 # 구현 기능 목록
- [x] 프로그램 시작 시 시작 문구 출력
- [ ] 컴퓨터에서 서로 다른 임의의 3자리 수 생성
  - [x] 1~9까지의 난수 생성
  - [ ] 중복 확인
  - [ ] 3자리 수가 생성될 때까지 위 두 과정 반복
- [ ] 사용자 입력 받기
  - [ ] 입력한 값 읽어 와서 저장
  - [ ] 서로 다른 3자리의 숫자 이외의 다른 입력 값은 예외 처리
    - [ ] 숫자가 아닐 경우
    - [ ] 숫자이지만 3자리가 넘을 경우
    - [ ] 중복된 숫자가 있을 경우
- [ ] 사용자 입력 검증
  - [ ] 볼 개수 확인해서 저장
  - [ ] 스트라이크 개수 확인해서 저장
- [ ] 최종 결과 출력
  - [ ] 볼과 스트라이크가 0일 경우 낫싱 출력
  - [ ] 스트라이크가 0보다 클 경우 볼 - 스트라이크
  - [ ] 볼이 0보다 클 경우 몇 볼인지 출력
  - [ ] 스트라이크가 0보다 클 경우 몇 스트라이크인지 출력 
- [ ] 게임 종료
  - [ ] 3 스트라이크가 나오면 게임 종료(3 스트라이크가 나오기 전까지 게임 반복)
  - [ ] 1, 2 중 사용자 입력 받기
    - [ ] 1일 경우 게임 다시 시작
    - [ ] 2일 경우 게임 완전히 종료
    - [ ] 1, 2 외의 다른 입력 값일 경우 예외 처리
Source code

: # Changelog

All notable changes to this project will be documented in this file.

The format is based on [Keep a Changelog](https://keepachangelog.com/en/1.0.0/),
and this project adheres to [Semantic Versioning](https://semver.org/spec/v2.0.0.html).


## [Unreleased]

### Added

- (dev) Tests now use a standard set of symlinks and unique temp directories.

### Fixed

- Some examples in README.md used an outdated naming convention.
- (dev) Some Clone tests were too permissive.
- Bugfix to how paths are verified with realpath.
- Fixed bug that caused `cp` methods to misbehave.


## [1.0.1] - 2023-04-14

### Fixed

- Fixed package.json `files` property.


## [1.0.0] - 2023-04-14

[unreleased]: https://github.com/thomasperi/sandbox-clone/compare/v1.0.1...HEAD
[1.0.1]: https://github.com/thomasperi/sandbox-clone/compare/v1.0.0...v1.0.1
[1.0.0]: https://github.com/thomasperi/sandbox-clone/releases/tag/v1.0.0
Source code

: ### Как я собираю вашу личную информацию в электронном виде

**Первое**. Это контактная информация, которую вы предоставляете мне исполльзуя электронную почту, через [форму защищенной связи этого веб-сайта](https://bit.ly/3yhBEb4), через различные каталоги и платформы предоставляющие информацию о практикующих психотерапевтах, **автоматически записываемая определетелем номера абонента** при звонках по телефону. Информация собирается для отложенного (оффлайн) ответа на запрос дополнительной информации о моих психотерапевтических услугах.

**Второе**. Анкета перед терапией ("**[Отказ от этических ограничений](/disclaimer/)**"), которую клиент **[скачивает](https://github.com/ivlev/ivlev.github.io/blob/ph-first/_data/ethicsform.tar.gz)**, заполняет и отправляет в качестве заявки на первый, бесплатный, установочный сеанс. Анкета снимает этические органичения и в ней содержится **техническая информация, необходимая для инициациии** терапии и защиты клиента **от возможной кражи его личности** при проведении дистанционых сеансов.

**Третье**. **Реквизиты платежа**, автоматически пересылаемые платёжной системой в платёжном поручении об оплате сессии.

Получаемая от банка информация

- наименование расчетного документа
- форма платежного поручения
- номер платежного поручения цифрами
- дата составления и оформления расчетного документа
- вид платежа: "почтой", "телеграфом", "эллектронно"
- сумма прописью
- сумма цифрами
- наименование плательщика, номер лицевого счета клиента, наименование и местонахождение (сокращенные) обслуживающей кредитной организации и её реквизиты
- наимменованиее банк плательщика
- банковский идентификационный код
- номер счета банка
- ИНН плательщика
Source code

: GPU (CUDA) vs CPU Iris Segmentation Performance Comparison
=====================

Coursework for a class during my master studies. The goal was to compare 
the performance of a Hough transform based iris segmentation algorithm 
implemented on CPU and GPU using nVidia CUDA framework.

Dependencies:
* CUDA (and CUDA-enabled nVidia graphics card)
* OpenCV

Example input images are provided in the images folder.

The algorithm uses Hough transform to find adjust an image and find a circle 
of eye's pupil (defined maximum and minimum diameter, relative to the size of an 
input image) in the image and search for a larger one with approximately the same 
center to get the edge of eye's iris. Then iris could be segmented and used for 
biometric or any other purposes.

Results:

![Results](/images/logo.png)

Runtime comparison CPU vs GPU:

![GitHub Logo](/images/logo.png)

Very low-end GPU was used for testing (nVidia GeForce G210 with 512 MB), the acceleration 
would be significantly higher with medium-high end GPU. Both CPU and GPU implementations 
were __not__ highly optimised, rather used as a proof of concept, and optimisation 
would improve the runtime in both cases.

## Task statement
Return the entries in full, keeping every line exactly as it is.

## Exercise solution
 # 구현 기능 목록
- [x] 프로그램 시작 시 시작 문구 출력
- [ ] 컴퓨터에서 서로 다른 임의의 3자리 수 생성
  - [x] 1~9까지의 난수 생성
  - [ ] 중복 확인
  - [ ] 3자리 수가 생성될 때까지 위 두 과정 반복
- [ ] 사용자 입력 받기
  - [ ] 입력한 값 읽어 와서 저장
  - [ ] 서로 다른 3자리의 숫자 이외의 다른 입력 값은 예외 처리
    - [ ] 숫자가 아닐 경우
    - [ ] 숫자이지만 3자리가 넘을 경우
    - [ ] 중복된 숫자가 있을 경우
- [ ] 사용자 입력 검증
  - [ ] 볼 개수 확인해서 저장
  - [ ] 스트라이크 개수 확인해서 저장
- [ ] 최종 결과 출력
  - [ ] 볼과 스트라이크가 0일 경우 낫싱 출력
  - [ ] 스트라이크가 0보다 클 경우 볼 - 스트라이크
  - [ ] 볼이 0보다 클 경우 몇 볼인지 출력
  - [ ] 스트라이크가 0보다 클 경우 몇 스트라이크인지 출력 
- [ ] 게임 종료
  - [ ] 3 스트라이크가 나오면 게임 종료(3 스트라이크가 나오기 전까지 게임 반복)
  - [ ] 1, 2 중 사용자 입력 받기
    - [ ] 1일 경우 게임 다시 시작
    - [ ] 2일 경우 게임 완전히 종료
    - [ ] 1, 2 외의 다른 입력 값일 경우 예외 처리
Source code

: # Changelog

All notable changes to this project will be documented in this file.

The format is based on [Keep a Changelog](https://keepachangelog.com/en/1.0.0/),
and this project adheres to [Semantic Versioning](https://semver.org/spec/v2.0.0.html).


## [Unreleased]

### Added

- (dev) Tests now use a standard set of symlinks and unique temp directories.

### Fixed

- Some examples in README.md used an outdated naming convention.
- (dev) Some Clone tests were too permissive.
- Bugfix to how paths are verified with realpath.
- Fixed bug that caused `cp` methods to misbehave.


## [1.0.1] - 2023-04-14

### Fixed

- Fixed package.json `files` property.


## [1.0.0] - 2023-04-14

[unreleased]: https://github.com/thomasperi/sandbox-clone/compare/v1.0.1...HEAD
[1.0.1]: https://github.com/thomasperi/sandbox-clone/compare/v1.0.0...v1.0.1
[1.0.0]: https://github.com/thomasperi/sandbox-clone/releases/tag/v1.0.0
Source code

: ### Как я собираю вашу личную информацию в электронном виде

**Первое**. Это контактная информация, которую вы предоставляете мне исполльзуя электронную почту, через [форму защищенной связи этого веб-сайта](https://bit.ly/3yhBEb4), через различные каталоги и платформы предоставляющие информацию о практикующих психотерапевтах, **автоматически записываемая определетелем номера абонента** при звонках по телефону. Информация собирается для отложенного (оффлайн) ответа на запрос дополнительной информации о моих психотерапевтических услугах.

**Второе**. Анкета перед терапией ("**[Отказ от этических ограничений](/disclaimer/)**"), которую клиент **[скачивает](https://github.com/ivlev/ivlev.github.io/blob/ph-first/_data/ethicsform.tar.gz)**, заполняет и отправляет в качестве заявки на первый, бесплатный, установочный сеанс. Анкета снимает этические органичения и в ней содержится **техническая информация, необходимая для инициациии** терапии и защиты клиента **от возможной кражи его личности** при проведении дистанционых сеансов.

**Третье**. **Реквизиты платежа**, автоматически пересылаемые платёжной системой в платёжном поручении об оплате сессии.

Получаемая от банка информация

- наименование расчетного документа
- форма платежного поручения
- номер платежного поручения цифрами
- дата составления и оформления расчетного документа
- вид платежа: "почтой", "телеграфом", "эллектронно"
- сумма прописью
- сумма цифрами
- наименование плательщика, номер лицевого счета клиента, наименование и местонахождение (сокращенные) обслуживающей кредитной организации и её реквизиты
- наимменованиее банк плательщика
- банковский идентификационный код
- номер счета банка
- ИНН плательщика
Source code

: GPU (CUDA) vs CPU Iris Segmentation Performance Comparison
=====================

Coursework for a class during my master studies. The goal was to compare 
the performance of a Hough transform based iris segmentation algorithm 
implemented on CPU and GPU using nVidia CUDA framework.

Dependencies:
* CUDA (and CUDA-enabled nVidia graphics card)
* OpenCV

Example input images are provided in the images folder.

The algorithm uses Hough transform to find adjust an image and find a circle 
of eye's pupil (defined maximum and minimum diameter, relative to the size of an 
input image) in the image and search for a larger one with approximately the same 
center to get the edge of eye's iris. Then iris could be segmented and used for 
biometric or any other purposes.

Results:

![Results](/images/logo.png)

Runtime comparison CPU vs GPU:

![GitHub Logo](/images/logo.png)

Very low-end GPU was used for testing (nVidia GeForce G210 with 512 MB), the acceleration 
would be significantly higher with medium-high end GPU. Both CPU and GPU implementations 
were __not__ highly optimised, rather used as a proof of concept, and optimisation 
would improve the runtime in both cases.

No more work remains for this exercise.